Many clinicians think that there must be a large area of native bone contact for an immediate implant to be successful. However, when using SteinerBio bone graft materials, only a minimal amount of bone contact is required as long as you have primary bone stability. Another problem is immediate implants without bone grafting will result in angular defects which in the past were considered normal, but in time these areas have been shown to be susceptible to periimplantitis. It is believed that a gap of 1 mm or less does not need to be grafted. Yes, these areas will radiographically fill with bone, but bone does not integrate to the implant. It is simple. Any gap will be filled with soft tissue fibroblasts before osteoblasts arrive. The fibroblasts will cover the surface with fibrous collagen that block integration. The result is there is no bone support in the exact area where it is most needed, and again more susceptible to periimplantitis.

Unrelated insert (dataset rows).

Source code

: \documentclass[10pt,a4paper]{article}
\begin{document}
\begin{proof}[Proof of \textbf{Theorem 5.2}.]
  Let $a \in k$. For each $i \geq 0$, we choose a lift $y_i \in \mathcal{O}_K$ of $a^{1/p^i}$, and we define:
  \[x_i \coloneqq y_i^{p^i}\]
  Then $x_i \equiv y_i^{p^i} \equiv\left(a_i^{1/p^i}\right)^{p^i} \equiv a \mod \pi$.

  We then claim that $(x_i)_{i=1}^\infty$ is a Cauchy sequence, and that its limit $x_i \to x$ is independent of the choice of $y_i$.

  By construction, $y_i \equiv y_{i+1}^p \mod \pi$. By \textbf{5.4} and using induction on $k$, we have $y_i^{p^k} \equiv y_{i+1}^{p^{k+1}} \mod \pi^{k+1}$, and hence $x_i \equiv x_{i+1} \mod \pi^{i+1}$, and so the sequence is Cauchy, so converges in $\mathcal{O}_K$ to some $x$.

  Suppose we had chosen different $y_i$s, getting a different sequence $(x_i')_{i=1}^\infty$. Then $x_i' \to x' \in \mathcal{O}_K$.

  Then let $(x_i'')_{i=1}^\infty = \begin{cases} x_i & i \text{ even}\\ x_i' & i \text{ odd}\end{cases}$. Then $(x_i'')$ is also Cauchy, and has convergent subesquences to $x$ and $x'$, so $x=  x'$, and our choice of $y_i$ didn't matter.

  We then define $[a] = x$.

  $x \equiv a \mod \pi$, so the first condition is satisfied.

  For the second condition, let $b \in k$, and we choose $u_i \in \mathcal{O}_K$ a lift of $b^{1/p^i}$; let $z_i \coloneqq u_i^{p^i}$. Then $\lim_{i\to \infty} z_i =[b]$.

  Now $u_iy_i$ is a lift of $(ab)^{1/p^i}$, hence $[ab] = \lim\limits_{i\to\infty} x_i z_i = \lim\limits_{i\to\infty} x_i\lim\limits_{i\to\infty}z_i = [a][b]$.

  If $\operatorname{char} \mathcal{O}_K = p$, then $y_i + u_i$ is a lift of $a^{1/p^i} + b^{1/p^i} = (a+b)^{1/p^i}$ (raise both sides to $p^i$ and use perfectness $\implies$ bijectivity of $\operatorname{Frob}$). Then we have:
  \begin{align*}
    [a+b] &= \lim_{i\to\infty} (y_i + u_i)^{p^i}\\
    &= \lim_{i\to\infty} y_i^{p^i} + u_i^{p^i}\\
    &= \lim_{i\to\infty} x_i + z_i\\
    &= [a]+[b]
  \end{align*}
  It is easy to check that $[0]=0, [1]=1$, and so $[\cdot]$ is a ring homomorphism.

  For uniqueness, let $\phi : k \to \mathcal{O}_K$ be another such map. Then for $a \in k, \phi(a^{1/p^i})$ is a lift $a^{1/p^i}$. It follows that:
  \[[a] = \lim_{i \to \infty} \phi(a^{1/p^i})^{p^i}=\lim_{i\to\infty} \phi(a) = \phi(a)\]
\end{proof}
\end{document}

Today, the most common method of treating the defects between bone and implant is to place cadaver bone grafts. But again, this area will look good radiographically but it is scientifically established that these areas do not integrate to the implant surface. It has been shown that immediate implants grafted with cadaver bone break down continually over the years, developing progressively worse angular defects. The following graph is from a study comparing implants that required grafting and implants placed in bone with no coronal defects:
Immediate implants are also placed, grafted, and covered with a membrane. This method has two draw backs. First, when an implant is covered with a membrane, the gingiva collapses during the integration period producing unacceptable gingival esthetics. However, another complication is when the buccal bone is thin, the action of tooth removal and raising a gingival flap results in resorption of the buccal wall during the integration phase. A thin buccal wall is cortical bone with no cancellous bone. The thin cortical buccal bone receives its blood supply from the periodontal ligament and the gingiva. When you remove the tooth and remove the buccal gingival, the vascular supply to the buccal bone has also been removed. The buccal bone becomes necrotic and is resorbed producing recession and an esthetic defect.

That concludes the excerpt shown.